ACTION ITEM: Reproduce the opening lines of the records exactly, please, stopping after the line that contains "In working with".
.....
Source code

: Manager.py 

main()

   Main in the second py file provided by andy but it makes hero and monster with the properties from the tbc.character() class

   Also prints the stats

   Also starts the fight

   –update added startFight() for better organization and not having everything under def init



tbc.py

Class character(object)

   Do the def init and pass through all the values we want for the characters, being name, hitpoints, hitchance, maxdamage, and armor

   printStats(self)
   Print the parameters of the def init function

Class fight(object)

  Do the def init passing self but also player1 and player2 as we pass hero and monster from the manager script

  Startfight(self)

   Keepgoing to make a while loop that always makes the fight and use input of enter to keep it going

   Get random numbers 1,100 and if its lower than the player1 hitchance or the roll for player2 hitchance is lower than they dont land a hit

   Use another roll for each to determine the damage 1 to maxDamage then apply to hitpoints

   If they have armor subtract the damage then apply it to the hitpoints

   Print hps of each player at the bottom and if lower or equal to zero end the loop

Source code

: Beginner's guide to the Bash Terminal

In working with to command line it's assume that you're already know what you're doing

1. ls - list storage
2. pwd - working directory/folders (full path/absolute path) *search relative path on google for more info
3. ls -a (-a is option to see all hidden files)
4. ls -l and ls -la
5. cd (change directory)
.....
SOLVED EXERCISE:
Source code

: Manager.py 

main()

   Main in the second py file provided by andy but it makes hero and monster with the properties from the tbc.character() class

   Also prints the stats

   Also starts the fight

   –update added startFight() for better organization and not having everything under def init



tbc.py

Class character(object)

   Do the def init and pass through all the values we want for the characters, being name, hitpoints, hitchance, maxdamage, and armor

   printStats(self)
   Print the parameters of the def init function

Class fight(object)

  Do the def init passing self but also player1 and player2 as we pass hero and monster from the manager script

  Startfight(self)

   Keepgoing to make a while loop that always makes the fight and use input of enter to keep it going

   Get random numbers 1,100 and if its lower than the player1 hitchance or the roll for player2 hitchance is lower than they dont land a hit

   Use another roll for each to determine the damage 1 to maxDamage then apply to hitpoints

   If they have armor subtract the damage then apply it to the hitpoints

   Print hps of each player at the bottom and if lower or equal to zero end the loop

Source code

: Beginner's guide to the Bash Terminal

In working with to command line it's assume that you're already know what you're doing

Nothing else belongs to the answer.